TASK DESCRIPTION: Could you print each line of the material below exactly?

GIVEN RECORDS:
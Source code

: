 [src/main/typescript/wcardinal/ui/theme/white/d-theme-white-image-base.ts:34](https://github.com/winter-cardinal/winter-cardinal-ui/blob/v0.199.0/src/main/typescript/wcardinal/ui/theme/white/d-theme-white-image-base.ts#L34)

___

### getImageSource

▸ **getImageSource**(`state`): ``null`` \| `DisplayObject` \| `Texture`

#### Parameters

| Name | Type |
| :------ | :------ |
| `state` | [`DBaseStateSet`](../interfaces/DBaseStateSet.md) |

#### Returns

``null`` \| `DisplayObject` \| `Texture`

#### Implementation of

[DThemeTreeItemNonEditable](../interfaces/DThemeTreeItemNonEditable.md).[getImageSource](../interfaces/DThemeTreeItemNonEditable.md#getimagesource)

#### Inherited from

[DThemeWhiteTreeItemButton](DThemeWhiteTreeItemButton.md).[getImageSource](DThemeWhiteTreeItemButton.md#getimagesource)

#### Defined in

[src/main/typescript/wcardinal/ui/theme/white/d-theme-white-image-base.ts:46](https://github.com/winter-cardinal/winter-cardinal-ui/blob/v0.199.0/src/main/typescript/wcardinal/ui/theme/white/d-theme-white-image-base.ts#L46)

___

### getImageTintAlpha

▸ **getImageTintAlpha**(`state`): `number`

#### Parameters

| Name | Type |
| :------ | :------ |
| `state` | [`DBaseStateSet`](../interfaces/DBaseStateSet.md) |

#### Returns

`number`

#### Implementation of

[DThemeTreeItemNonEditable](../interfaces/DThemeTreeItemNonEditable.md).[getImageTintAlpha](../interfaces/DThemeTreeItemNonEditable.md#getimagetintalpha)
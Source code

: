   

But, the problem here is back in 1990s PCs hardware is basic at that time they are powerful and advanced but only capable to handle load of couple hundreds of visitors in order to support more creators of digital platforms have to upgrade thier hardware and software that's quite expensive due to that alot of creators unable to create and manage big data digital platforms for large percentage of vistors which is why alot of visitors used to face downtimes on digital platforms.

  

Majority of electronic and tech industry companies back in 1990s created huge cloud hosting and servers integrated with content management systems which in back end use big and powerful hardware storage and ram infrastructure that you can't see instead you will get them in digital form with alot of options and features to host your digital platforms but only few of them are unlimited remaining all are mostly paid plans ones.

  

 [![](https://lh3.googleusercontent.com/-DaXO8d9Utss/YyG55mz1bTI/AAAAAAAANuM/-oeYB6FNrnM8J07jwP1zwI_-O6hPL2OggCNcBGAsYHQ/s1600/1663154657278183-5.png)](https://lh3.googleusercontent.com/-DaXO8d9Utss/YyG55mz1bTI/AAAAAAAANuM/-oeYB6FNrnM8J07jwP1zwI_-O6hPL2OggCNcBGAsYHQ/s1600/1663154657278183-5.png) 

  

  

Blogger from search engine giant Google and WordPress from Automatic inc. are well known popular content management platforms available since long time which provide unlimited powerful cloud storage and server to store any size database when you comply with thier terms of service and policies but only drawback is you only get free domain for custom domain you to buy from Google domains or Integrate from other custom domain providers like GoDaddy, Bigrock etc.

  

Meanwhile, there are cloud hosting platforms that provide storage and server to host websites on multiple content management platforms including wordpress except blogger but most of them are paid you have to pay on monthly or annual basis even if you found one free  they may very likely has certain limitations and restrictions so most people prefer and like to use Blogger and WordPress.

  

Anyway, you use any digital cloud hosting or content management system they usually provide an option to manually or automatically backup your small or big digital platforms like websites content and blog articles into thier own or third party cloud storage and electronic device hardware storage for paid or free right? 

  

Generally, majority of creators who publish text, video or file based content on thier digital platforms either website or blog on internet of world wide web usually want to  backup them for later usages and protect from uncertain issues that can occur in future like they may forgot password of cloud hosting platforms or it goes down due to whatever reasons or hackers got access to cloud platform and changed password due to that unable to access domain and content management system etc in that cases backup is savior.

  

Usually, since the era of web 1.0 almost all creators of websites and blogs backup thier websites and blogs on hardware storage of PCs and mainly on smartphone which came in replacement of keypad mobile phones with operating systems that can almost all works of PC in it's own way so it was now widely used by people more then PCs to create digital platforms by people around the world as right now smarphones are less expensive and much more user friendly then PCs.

EXPECTED ANSWER:
Source code

: [src/main/typescript/wcardinal/ui/theme/white/d-theme-white-image-base.ts:34](https://github.com/winter-cardinal/winter-cardinal-ui/blob/v0.199.0/src/main/typescript/wcardinal/ui/theme/white/d-theme-white-image-base.ts#L34)

___

### getImageSource

▸ **getImageSource**(`state`): ``null`` \| `DisplayObject` \| `Texture`

#### Parameters

| Name | Type |
| :------ | :------ |
| `state` | [`DBaseStateSet`](../interfaces/DBaseStateSet.md) |

#### Returns

``null`` \| `DisplayObject` \| `Texture`

#### Implementation of

[DThemeTreeItemNonEditable](../interfaces/DThemeTreeItemNonEditable.md).[getImageSource](../interfaces/DThemeTreeItemNonEditable.md#getimagesource)

#### Inherited from

[DThemeWhiteTreeItemButton](DThemeWhiteTreeItemButton.md).[getImageSource](DThemeWhiteTreeItemButton.md#getimagesource)

#### Defined in

[src/main/typescript/wcardinal/ui/theme/white/d-theme-white-image-base.ts:46](https://github.com/winter-cardinal/winter-cardinal-ui/blob/v0.199.0/src/main/typescript/wcardinal/ui/theme/white/d-theme-white-image-base.ts#L46)

___

### getImageTintAlpha

▸ **getImageTintAlpha**(`state`): `number`

#### Parameters

| Name | Type |
| :------ | :------ |
| `state` | [`DBaseStateSet`](../interfaces/DBaseStateSet.md) |

#### Returns

`number`

#### Implementation of

[DThemeTreeItemNonEditable](../interfaces/DThemeTreeItemNonEditable.md).[getImageTintAlpha](../interfaces/DThemeTreeItemNonEditable.md#getimagetintalpha)
Source code

:   

But, the problem here is back in 1990s PCs hardware is basic at that time they are powerful and advanced but only capable to handle load of couple hundreds of visitors in order to support more creators of digital platforms have to upgrade thier hardware and software that's quite expensive due to that alot of creators unable to create and manage big data digital platforms for large percentage of vistors which is why alot of visitors used to face downtimes on digital platforms.

  

Majority of electronic and tech industry companies back in 1990s created huge cloud hosting and servers integrated with content management systems which in back end use big and powerful hardware storage and ram infrastructure that you can't see instead you will get them in digital form with alot of options and features to host your digital platforms but only few of them are unlimited remaining all are mostly paid plans ones.

  

 [![](https://lh3.googleusercontent.com/-DaXO8d9Utss/YyG55mz1bTI/AAAAAAAANuM/-oeYB6FNrnM8J07jwP1zwI_-O6hPL2OggCNcBGAsYHQ/s1600/1663154657278183-5.png)](https://lh3.googleusercontent.com/-DaXO8d9Utss/YyG55mz1bTI/AAAAAAAANuM/-oeYB6FNrnM8J07jwP1zwI_-O6hPL2OggCNcBGAsYHQ/s1600/1663154657278183-5.png) 

  

  

Blogger from search engine giant Google and WordPress from Automatic inc. are well known popular content management platforms available since long time which provide unlimited powerful cloud storage and server to store any size database when you comply with thier terms of service and policies but only drawback is you only get free domain for custom domain you to buy from Google domains or Integrate from other custom domain providers like GoDaddy, Bigrock etc.

  

Meanwhile, there are cloud hosting platforms that provide storage and server to host websites on multiple content management platforms including wordpress except blogger but most of them are paid you have to pay on monthly or annual basis even if you found one free  they may very likely has certain limitations and restrictions so most people prefer and like to use Blogger and WordPress.

  

Anyway, you use any digital cloud hosting or content management system they usually provide an option to manually or automatically backup your small or big digital platforms like websites content and blog articles into thier own or third party cloud storage and electronic device hardware storage for paid or free right? 

  

Generally, majority of creators who publish text, video or file based content on thier digital platforms either website or blog on internet of world wide web usually want to  backup them for later usages and protect from uncertain issues that can occur in future like they may forgot password of cloud hosting platforms or it goes down due to whatever reasons or hackers got access to cloud platform and changed password due to that unable to access domain and content management system etc in that cases backup is savior.

  

Usually, since the era of web 1.0 almost all creators of websites and blogs backup thier websites and blogs on hardware storage of PCs and mainly on smartphone which came in replacement of keypad mobile phones with operating systems that can almost all works of PC in it's own way so it was now widely used by people more then PCs to create digital platforms by people around the world as right now smarphones are less expensive and much more user friendly then PCs.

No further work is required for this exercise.